In total, some 39 Conservative and Liberal Democrat politicians rejected instructions to vote in favour "in principle" after illegal chemical weapons attacks on civilians.
Those that sided with Labour included Tories Richard Drax (South Dorset), Anne Marie Morris (Newton Abbot) and Sarah Wollaston (Totnes), and Lib Dems Andrew George (St Ives) and Dan Rogerson (North Cornwall).
Mr Rogerson said he was "not convinced" remote missile strikes "will save any lives or improve the situation for Syrian people". He added: "The use of chemical weapons, whether in war between countries or as here by a regime against its own people, is abhorrent to everyone.
"Those responsible must face the full weight of international law as others have done, from Nazi war criminals through to those involved in the Balkan genocides.
"The focus for British foreign policy now must be pursuing diplomatic routes as well as offering humanitarian aid in order to achieve a peaceful resolution as soon as possible."
Mr Rogerson, elected in 2005, supported a "defined objective" to remove Colonel Gaddafi in Libya – but intervention in Syria "will not help those at risk of persecution".
"I respect the views of those colleagues who decided that a response to the use of chemical weapons was the most important consideration, and I know that like me they did not vote they way they did lightly," he added.
Mrs Morris, elected in 2010, said: "The deployment of chemical weapons in Syria is abhorrent and has been rightly condemned. However, I believe military action should only be taken to defend the country and the national interest.
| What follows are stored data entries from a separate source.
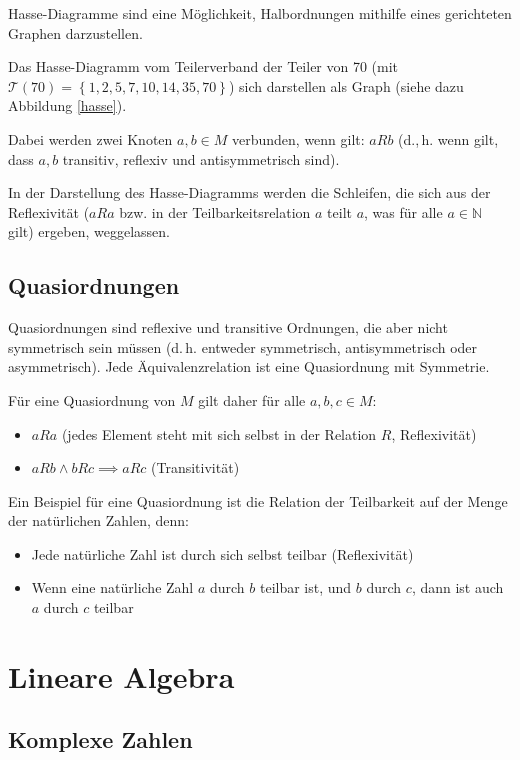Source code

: \documentclass{scrartcl}
\begin{document}
Hasse-Diagramme sind eine Möglichkeit, Halbordnungen mithilfe eines
gerichteten Graphen darzustellen. 

Das Hasse-Diagramm vom Teilerverband der Teiler von 70 (mit 
$\mathcal{T}(70) = \left\{1, 2, 5, 7, 10, 14, 35, 70\right\}$) sich darstellen als
Graph (siehe dazu Abbildung \ref{hasse}).

Dabei werden zwei Knoten $a, b \in M$ verbunden, wenn gilt: $aRb$ (d.,\,h. wenn
gilt, dass $a, b$ transitiv, reflexiv und antisymmetrisch sind). 

In der Darstellung
des Hasse-Diagramms werden die Schleifen, die sich aus der Reflexivität ($aRa$ bzw.
in der Teilbarkeitsrelation $a$ teilt $a$, was für alle $a \in \mathbb{N}$ gilt) 
ergeben, weggelassen.

\subsection{Quasiordnungen}

Quasiordnungen sind reflexive und transitive Ordnungen, die aber nicht symmetrisch 
sein müssen (d.\,h. entweder symmetrisch, antisymmetrisch oder asymmetrisch). Jede
Äquivalenzrelation ist eine Quasiordnung mit Symmetrie.

Für eine Quasiordnung von $M$ gilt daher für alle $a, b, c \in M$:

\begin{itemize}
	\item $aRa$ (jedes Element steht mit sich selbst in der Relation 
		$R$, Reflexivität)
	\item $aRb \wedge bRc \implies aRc$ (Transitivität)
\end{itemize}

Ein Beispiel für eine Quasiordnung ist die Relation der Teilbarkeit auf
der Menge der natürlichen Zahlen, denn:

\begin{itemize}
	\item Jede natürliche Zahl ist durch sich selbst teilbar (Reflexivität)
	\item Wenn eine natürliche Zahl $a$ durch $b$ teilbar ist, und $b$ durch
		$c$, dann ist auch $a$ durch $c$ teilbar
\end{itemize}


\section{Lineare Algebra}

\subsection{Komplexe Zahlen}
\end{document}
"I do not believe taking military action against Syria meets this test. Indeed, military action offers no guarantee of success and an almost certain loss of life. I therefore decided to vote against the Government motion."
In the Commons on Thursday, Dr Wollaston said to be "wary of war is not to stand idly by" and Mr George warned limited strikes could result in "mission creep".
But other MPs defended their decision to back the Government. George Eustice, Conservative MP for Camborne and Redruth, said Parliament had "made a mistake".
He went on: "I can understand people's reluctance to commit to military action given our experience in Iraq. However we must never allow our most recent conflict to cloud our judgement about current events.
"The Prime Minister was clear that this would have been a very limited intervention designed solely to prevent the use of chemical weapons. Britain should not turn its back whilst atrocities like this are being committed and I believe Parliament made a mistake."